IGN Entertainment has released a report — Mobile Gamers: Early Adopters Establish a Booming Industry — which finds mobile gamers are key growth drivers for the mobile industry. The survey (which looked at mobile gamers as a subset of gamers) shows that mobile gamers are more likely to replace their handset twice a year or more, spend 25% more on hardware and are willing to pay 75% more for mobile games. The report also found that mobile gamers are “significantly more likely than other gamers to use their cell phones for non-gaming tasks such as downloading content and Internet access”.They prefer to buy mobile games on the handset rather than PC and via pay-per-download rather than a subscription model, and consider multiplayer gaming to be important.

via MocoNews

Monday, December 12, 2005

More Mobile Gaming Acquisitions

In a short note on analysts at Robert W Baird reducing their “outperform” rating on Jamdat Mobile to $27, the analyst adds: “The deal would prompt other traditional gaming developers to make similar acquisitions in the mobile content market in the near future”.On the topic of Jamdat NYT has a piece with some expert opinion…
Evan Wilson, a video game industry analyst with Pacific Crest Securities, said Jamdat, which makes simple games like bowling, Tetris and poker for handsets - games that typically sell for $5.99 - fit the Electronic Arts mold of making general-interest titles.
Electronic Arts “has become successful making games that don’t necessarily serve the hard-core gamer, and the mobile phone is the latest platform to serve that market,” Mr.
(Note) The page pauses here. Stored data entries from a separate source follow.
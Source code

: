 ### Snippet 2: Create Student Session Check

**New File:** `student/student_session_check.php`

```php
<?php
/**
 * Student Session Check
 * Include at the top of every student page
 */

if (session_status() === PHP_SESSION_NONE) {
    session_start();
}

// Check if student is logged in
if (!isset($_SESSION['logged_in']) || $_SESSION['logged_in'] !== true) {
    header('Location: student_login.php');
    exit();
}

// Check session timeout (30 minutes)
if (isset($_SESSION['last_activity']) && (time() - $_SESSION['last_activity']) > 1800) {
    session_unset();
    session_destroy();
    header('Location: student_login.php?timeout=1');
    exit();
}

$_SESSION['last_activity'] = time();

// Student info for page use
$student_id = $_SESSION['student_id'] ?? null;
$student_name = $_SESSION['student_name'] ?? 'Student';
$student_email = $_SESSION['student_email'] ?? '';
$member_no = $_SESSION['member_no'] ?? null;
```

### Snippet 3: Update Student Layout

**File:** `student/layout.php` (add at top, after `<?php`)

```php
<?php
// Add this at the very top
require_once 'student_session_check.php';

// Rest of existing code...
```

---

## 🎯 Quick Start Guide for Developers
Wilson said.
The BBC described Jamdat as a “mobile minnow”, which is an odd thing to call the company with the largest share of the US mobile game market.The Consumer Electronics Stock Blog has some reactions to the news, my personal favorite being from Glu Mobile CEO Greg Ballard: “[This acquisition] may be a signal to everyone watching that even the world’s largest games company couldn’t do this on their own.”Joseph Laszlo at JupiterResearch thought the move was an obvious exit strategy for Jamdat, adding “It’ll be interesting to see how EA experiments with using a cellphone port of a title as a complement to, or perhaps even a preview of, a title about to be released on another platform.”